In Finnish director Aki Kaurismäki’s new, sparse and fable-like film, ‘Le Havre’, story of a shoeshine, his ailing wife and how he came to help an underage African immigrant, in the French port city of Le Havre, there is a scene that set me thinking about the issues of migration, and more than that issues of indigenous cultural/national identity.
There’s a Chinese-looking character in the film, and everybody considers him to be Chinese, although he says, he’s from Vietnam. The white European cannot be bothered about the details. He looks Chinese, so he’s Chinese.
Same is the case with mainland India. The Chinese-looking guy on the roadside fast-food stall is Chinese, because he looks ‘chinki’. The eyes are a dead giveaway. You ask him where he is from and he’d happily tell you he’s from Beijing. In truth, he may not even have a passport. He may be a Nepali from the border, or a North-Eastern, a Naga or a Mizo, or he may be a Tibetan. But an Indian cannot be bothered about the details. But, he looks Chinese, no?
This is one of the pet peeves of Tibetan poet-activist Tenzin Tsundue, how every other Tibetan is mistaken in India as Chinese. Almost every Indian has heard of Dalai Lama, but only a handful of Indians really understand the implications of the Tibetan identity.
Same is the case with the North East. When I say I am from Assam, people ask, but you don’t look like a North-Eastern. What a North-Eastern looks like? Chinki. Slanted eyes. Western Clothes. Inability to speak Hindi. Addiction to drugs, to western music. Where did you learn to speak such good Hindi? They ask.
And if they meet someone who conforms to these parameters, he’s a North-Eastern. He may be a Naga, or a Mizo, or a Manipuri, or a Bodo, or someone from the Adi tribe in Arunachal Pradesh. It doesn’t matter. An Indian cannot be bothered with the details. All North-Easterns are the same, aren’t they?
And, if you are from north, you are a Gorkha. Never mind if you are a Nepalese, or a Sikkimese or a Tibetan, or an actual Gorkha.
When I first arrived in Pune, Maharashtra, one of the largest states in India, people would ask me if I carried a passport. Assam? Assam is a foreign country, isn’t it? Like Bhutan? Perhaps, sooner than later, I would carry a passport, with People’s Republic of China embossed on the cover. The Indian government is at loss when China claims that Arunachal Pradesh is part of that country. It doesn’t matter for India if Arunachal is part of the country or not; they would not wage a war against China. We have the precedence. When the Chinese army marched towards Tezpur, in the Assamese district of Sonitpur, in 1962, what did the Indian government do? They ordered retreat. They surrendered before the invasion. That night, Jawaharlal Nehru, the then Prime Minister of India, gave a speech in radio, declaring the retreat, and said: “My heart goes out for the people of Assam.” That was the consolation, as the people of Assam waited for an attack. The attack did not happen. That’s a different story!
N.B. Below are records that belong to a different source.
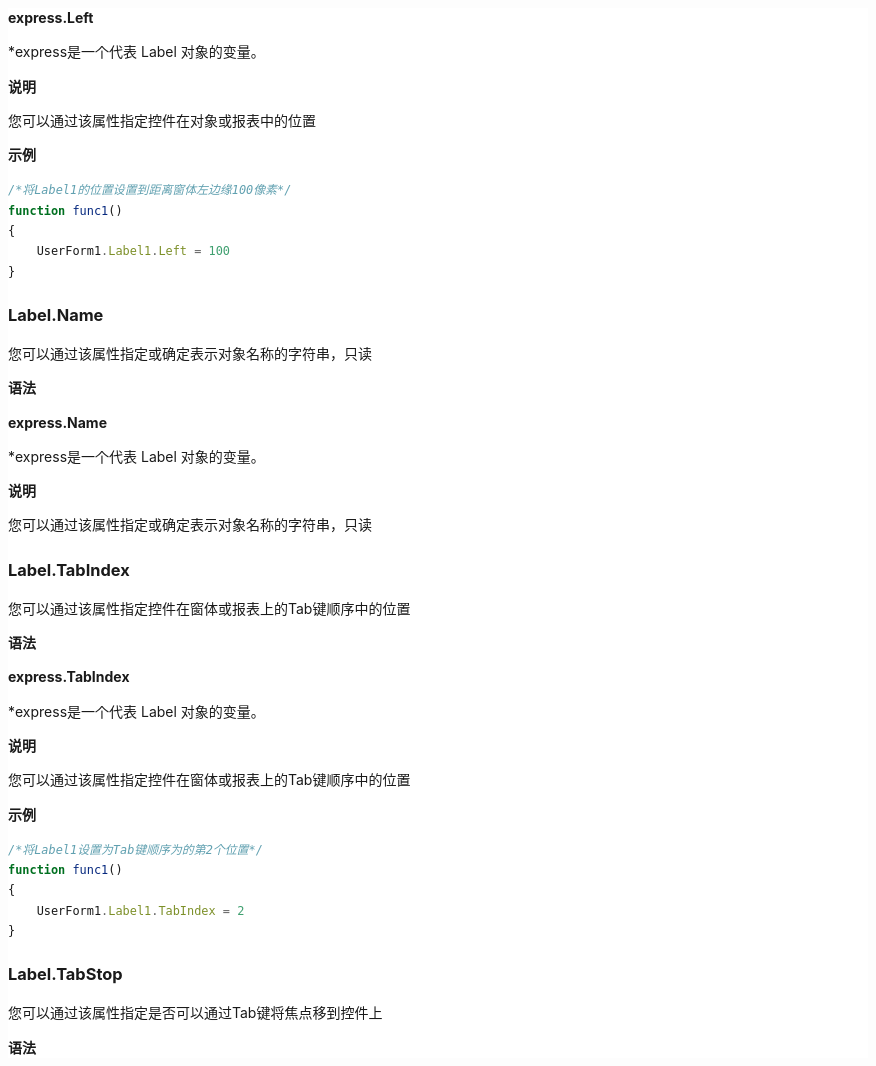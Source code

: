 **express.Left**

\*express是一个代表 Label 对象的变量。

**说明**

您可以通过该属性指定控件在对象或报表中的位置

**示例**

``` JavaScript
/*将Label1的位置设置到距离窗体左边缘100像素*/
function func1()
{
    UserForm1.Label1.Left = 100
}
```

### Label.Name

您可以通过该属性指定或确定表示对象名称的字符串，只读

**语法**

**express.Name**

\*express是一个代表 Label 对象的变量。

**说明**

您可以通过该属性指定或确定表示对象名称的字符串，只读

### Label.TabIndex

您可以通过该属性指定控件在窗体或报表上的Tab键顺序中的位置

**语法**

**express.TabIndex**

\*express是一个代表 Label 对象的变量。

**说明**

您可以通过该属性指定控件在窗体或报表上的Tab键顺序中的位置

**示例**

``` JavaScript
/*将Label1设置为Tab键顺序为的第2个位置*/
function func1()
{
    UserForm1.Label1.TabIndex = 2
}
```

### Label.TabStop

您可以通过该属性指定是否可以通过Tab键将焦点移到控件上

**语法**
In our school syllabus, in Assam, we read about Shivaji Maharaj and his exploits. But, an educated person here doesn’t have a faintest idea about Assamese history. Forget history, they do not have any idea how many states are there in North East. Seven or seventeen? They cannot be bothered with details.
Assam? You are from Assam? So, you grow tea in your house! Yes. We do. And we are savages. Thank you, very much!
When I point fingers at Indians, we, Assamese, are equally to blame, as far as the other six North-Eastern states are concerned. For long, Assam has played the Big Brother role to the other North Eastern states, and not in a good way. In the context of the Assamese culture, all other numerous cultures in the north eastern states have always played a second fiddle. Now, people of these communities are aware of this discrimination and they now look at the Assam people, their cultural brother, with distrust. Hence, there are skirmishes between the Assamese and Naga people near the border. So long, the Assamese people have exploited the other communities and now, no more.
A few years ago, I was in Kolkata to attend a workshop. In the guesthouse where the accommodation was arranged, I met a young man from Nagaland, also a participant. We went to have tea together; I told him that I’m from Pune and we got along famously. This was until the next day, when I told him that I’m from Assam. From that moment onwards, he avoided me, courteously, of course (people from the hills have no malice unlike the people from the plains), but visibly. I don’t blame him, really. It’s a cultural thing, this distrust of the Assamese people. There is a long, torturous history behind it.
Llumer Dai is a well known and often brilliant writer from Arunachal Pradesh, who writes about the cultures and rituals of the tribes in the state, in Assamese. Mamang Dai is a poet-writer from Nagaland who has achieved national and international fame for her work on North East. She writes in English.
Now you know, why an average North Eastern speaks English than Hindi and follows the Western culture. It’s a matter of culture. When an Assamese would be mortified to visit a Naga village in early 19th century, American Baptist missionaries threaded that dangerous path. You may argue about the motivations of the missionaries. The fact remains that they built a bridge.
And what we do? We set fire on such bridges. Intentionally or unintentionally.